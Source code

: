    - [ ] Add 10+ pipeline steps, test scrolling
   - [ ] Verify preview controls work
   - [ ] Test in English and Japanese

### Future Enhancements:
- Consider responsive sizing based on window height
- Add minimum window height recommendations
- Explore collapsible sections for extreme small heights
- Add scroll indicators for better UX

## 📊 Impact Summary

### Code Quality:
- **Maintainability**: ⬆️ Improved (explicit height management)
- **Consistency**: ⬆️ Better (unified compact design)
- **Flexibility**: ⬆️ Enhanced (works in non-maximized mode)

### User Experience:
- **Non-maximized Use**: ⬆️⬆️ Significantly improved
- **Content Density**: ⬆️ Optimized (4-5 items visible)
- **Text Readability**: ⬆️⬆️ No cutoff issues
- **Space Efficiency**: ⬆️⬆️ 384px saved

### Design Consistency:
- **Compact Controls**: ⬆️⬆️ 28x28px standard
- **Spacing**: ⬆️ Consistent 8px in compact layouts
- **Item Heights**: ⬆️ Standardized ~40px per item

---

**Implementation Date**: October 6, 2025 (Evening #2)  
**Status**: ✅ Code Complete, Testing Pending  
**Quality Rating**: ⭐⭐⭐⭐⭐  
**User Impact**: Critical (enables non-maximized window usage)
--
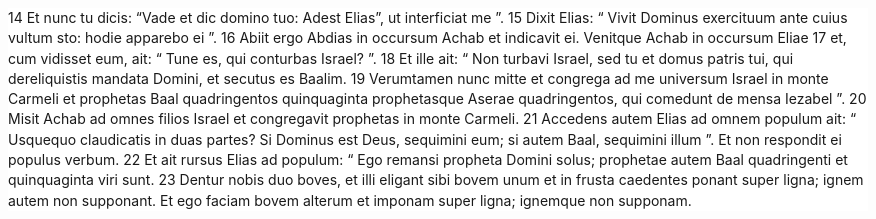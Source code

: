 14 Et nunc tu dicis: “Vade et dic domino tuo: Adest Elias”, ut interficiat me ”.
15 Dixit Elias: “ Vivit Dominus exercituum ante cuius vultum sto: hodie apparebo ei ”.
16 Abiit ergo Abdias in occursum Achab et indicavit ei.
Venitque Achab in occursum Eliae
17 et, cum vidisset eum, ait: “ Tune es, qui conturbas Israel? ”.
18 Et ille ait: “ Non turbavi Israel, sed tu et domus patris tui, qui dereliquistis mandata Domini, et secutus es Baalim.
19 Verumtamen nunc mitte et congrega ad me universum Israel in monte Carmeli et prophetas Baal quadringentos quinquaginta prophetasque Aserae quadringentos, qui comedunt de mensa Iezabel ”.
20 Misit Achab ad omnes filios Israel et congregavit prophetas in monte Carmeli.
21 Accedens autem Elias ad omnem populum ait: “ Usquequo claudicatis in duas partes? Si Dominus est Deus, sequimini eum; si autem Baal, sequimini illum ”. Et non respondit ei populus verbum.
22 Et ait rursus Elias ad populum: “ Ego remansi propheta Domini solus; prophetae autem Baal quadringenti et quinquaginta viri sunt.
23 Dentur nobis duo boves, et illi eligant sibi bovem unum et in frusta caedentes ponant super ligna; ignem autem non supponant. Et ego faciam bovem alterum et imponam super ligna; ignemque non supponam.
==
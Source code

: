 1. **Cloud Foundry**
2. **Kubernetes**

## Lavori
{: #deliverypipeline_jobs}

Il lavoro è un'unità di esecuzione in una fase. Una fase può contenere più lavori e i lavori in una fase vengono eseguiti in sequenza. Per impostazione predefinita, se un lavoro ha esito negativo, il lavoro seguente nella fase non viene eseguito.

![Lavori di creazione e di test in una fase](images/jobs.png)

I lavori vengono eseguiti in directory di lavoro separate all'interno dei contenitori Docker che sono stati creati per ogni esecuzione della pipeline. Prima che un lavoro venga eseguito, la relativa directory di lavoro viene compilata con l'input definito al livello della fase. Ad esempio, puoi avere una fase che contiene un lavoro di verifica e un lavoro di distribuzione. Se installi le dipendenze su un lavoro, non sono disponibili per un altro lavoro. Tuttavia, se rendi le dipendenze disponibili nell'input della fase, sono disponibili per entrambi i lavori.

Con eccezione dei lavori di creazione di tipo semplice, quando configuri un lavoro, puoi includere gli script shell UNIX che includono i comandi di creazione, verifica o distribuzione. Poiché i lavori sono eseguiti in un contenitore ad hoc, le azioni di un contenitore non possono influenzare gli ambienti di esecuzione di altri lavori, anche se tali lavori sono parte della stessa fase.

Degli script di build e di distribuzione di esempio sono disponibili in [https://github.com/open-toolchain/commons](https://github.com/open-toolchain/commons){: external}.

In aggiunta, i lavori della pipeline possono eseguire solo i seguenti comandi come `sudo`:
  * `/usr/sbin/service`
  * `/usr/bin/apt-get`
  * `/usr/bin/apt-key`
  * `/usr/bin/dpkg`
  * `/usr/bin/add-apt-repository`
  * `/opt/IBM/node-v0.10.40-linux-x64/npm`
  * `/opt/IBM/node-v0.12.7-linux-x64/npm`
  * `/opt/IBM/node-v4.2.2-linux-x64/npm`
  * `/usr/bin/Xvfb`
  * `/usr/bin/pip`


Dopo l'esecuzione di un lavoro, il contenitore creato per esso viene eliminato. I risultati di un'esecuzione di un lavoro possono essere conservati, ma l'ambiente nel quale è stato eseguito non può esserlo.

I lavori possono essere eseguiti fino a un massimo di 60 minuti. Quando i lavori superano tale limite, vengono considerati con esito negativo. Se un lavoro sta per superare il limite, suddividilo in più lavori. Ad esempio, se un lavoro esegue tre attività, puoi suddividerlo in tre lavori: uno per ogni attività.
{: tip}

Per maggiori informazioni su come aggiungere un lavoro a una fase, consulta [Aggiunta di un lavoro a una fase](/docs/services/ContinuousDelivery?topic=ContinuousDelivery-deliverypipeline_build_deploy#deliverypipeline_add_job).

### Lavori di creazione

Instructions for the task: Extract from the records above the lines from the one containing "## 📊 Impact Summary" to the one containing "non-maximized window usage)", both lines included, exactly as they appear and with nothing else.

Response to the task:
## 📊 Impact Summary

### Code Quality:
- **Maintainability**: ⬆️ Improved (explicit height management)
- **Consistency**: ⬆️ Better (unified compact design)
- **Flexibility**: ⬆️ Enhanced (works in non-maximized mode)

### User Experience:
- **Non-maximized Use**: ⬆️⬆️ Significantly improved
- **Content Density**: ⬆️ Optimized (4-5 items visible)
- **Text Readability**: ⬆️⬆️ No cutoff issues
- **Space Efficiency**: ⬆️⬆️ 384px saved

### Design Consistency:
- **Compact Controls**: ⬆️⬆️ 28x28px standard
- **Spacing**: ⬆️ Consistent 8px in compact layouts
- **Item Heights**: ⬆️ Standardized ~40px per item

---

**Implementation Date**: October 6, 2025 (Evening #2)  
**Status**: ✅ Code Complete, Testing Pending  
**Quality Rating**: ⭐⭐⭐⭐⭐  
**User Impact**: Critical (enables non-maximized window usage)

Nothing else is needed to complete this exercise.